Ainsi, lorsque Prabhu et Dibjeev furent en âge de conduire, ils décidèrent d’acquérir une compétence que peu de personnes de leur âge oseraient essayer. Il s’agissait de maîtriser les nuances subtiles de l’embrayage qui contrôle la transmission manuelle, un processus qui a entraîné l’arrêt complet d’une Jeep Wrangler de 1994 alors qu’un conducteur frustré était coincé à l’arrière.
« Il a calé environ cinq fois sur la première route », se souvient Prabhu.
L’expérience ébranle encore Divjeev, mais il a le sentiment qu’elle l’a conduit vers un endroit meilleur.
« Lorsque vous conduisez une voiture avec un bâton, vous êtes davantage dans le moment présent. Vous êtes simplement là pour conduire et ne rien faire d’autre », explique Dibjeev. « Vous connaissez votre voiture, mais si vous ne la traitez pas correctement, elle ne fonctionnera pas. »
Redécouvrez les bienfaits des disques
Lorsque les disques compacts ont été introduits dans les années 1980, l’obsolescence du vinyle semblait inévitable. Selon la Recording Industry Association of America, cette introduction a conduit à l’éviscération des disques vinyles, qui a atteint son plus bas niveau en 2006 avec 900 000 albums vinyles vendus. Ce fut le glas du format, qui culmina en 1977 avec 344 millions d’albums vendus.
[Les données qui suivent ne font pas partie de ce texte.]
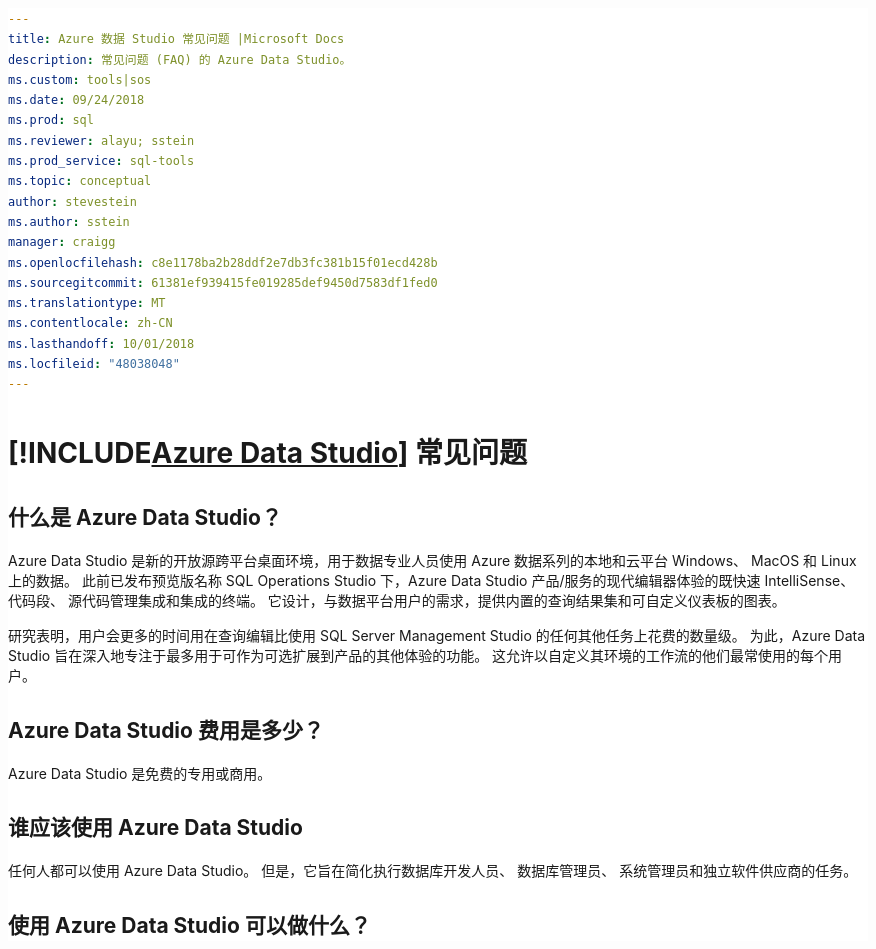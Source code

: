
 ```yaml
---
title: Azure 数据 Studio 常见问题 |Microsoft Docs
description: 常见问题 (FAQ) 的 Azure Data Studio。
ms.custom: tools|sos
ms.date: 09/24/2018
ms.prod: sql
ms.reviewer: alayu; sstein
ms.prod_service: sql-tools
ms.topic: conceptual
author: stevestein
ms.author: sstein
manager: craigg
ms.openlocfilehash: c8e1178ba2b28ddf2e7db3fc381b15f01ecd428b
ms.sourcegitcommit: 61381ef939415fe019285def9450d7583df1fed0
ms.translationtype: MT
ms.contentlocale: zh-CN
ms.lasthandoff: 10/01/2018
ms.locfileid: "48038048"
---
```

# <a name="includeazure-data-studioincludesname-sosmd-faq"></a>[!INCLUDE[Azure Data Studio](../includes/name-sos.md)] 常见问题

## <a name="what-is-azure-data-studio"></a>什么是 Azure Data Studio？

Azure Data Studio 是新的开放源跨平台桌面环境，用于数据专业人员使用 Azure 数据系列的本地和云平台 Windows、 MacOS 和 Linux 上的数据。 此前已发布预览版名称 SQL Operations Studio 下，Azure Data Studio 产品/服务的现代编辑器体验的既快速 IntelliSense、 代码段、 源代码管理集成和集成的终端。 它设计，与数据平台用户的需求，提供内置的查询结果集和可自定义仪表板的图表。

研究表明，用户会更多的时间用在查询编辑比使用 SQL Server Management Studio 的任何其他任务上花费的数量级。 为此，Azure Data Studio 旨在深入地专注于最多用于可作为可选扩展到产品的其他体验的功能。 这允许以自定义其环境的工作流的他们最常使用的每个用户。


## <a name="how-much-does-azure-data-studio-cost"></a>Azure Data Studio 费用是多少？

Azure Data Studio 是免费的专用或商用。

## <a name="who-should-use-azure-data-studio"></a>谁应该使用 Azure Data Studio

任何人都可以使用 Azure Data Studio。 但是，它旨在简化执行数据库开发人员、 数据库管理员、 系统管理员和独立软件供应商的任务。

## <a name="what-can-i-do-with-azure-data-studio"></a>使用 Azure Data Studio 可以做什么？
Cependant, cette récession s’est inversée de manière inattendue et les albums vinyles constituent désormais un marché de niche en pleine croissance. Environ 43 millions d’albums vinyles ont été vendus au cours des deux dernières années, malgré la prolifération des services de streaming musical qui permettent d’écouter presque toutes les chansons de n’importe quel artiste à tout moment.
Il ne s’agit pas uniquement des baby-boomers qui développent leurs collections d’albums vieilles de plusieurs décennies. Les jeunes générations apprécient également le son riche du vinyle.
« J’aime vraiment écouter des albums en vinyle du début à la fin. On a l’impression d’être assis avec l’artiste », déclare Carson Bispers, une vingtaine d’années. « Les disques ajoutent simplement une permanence qui rend la musique plus authentique. Il n’y a que vous et la musique, et c’est comme ça que c’est censé être. »
M. Carson est le fils de Martin Bispers, ancien cadre de QVC. Il y a quelques années, Martin a offert à Carson plusieurs disques vinyles, dont « Taclin Blues » de Bob Marley, mais les albums ont déjà été joués tellement de fois qu’ils sont parfois rayés, fissurés ou pop.
«J’écoute toujours cette chanson parce que chaque fois que je l’entends, elle me rappelle mon père», explique Carson, qui vit à Nashville, Tennessee.
Carson a commencé avec environ 10 albums vinyles de son père, mais il en possède maintenant environ 100 et prévoit de continuer à se développer.
« La musique est géniale à l’ère du numérique, mais il n’y a rien de tel que l’aspect personnel d’entrer dans un magasin de disques, de bavarder avec d’autres clients et de découvrir ce qu’ils écoutent », explique Carson.
Paul, l’auteur d’un livre sur le mouvement analogique dévoré par Internet, dit que l’histoire de la résurgence de la musique vinyle l’amène à réfléchir à la possibilité d’une suite. « Un retour à l’humanité pourrait être un autre livre », dit-elle.
Une version de cette histoire a été initialement publiée sur Fortune.com le 28 décembre 2025.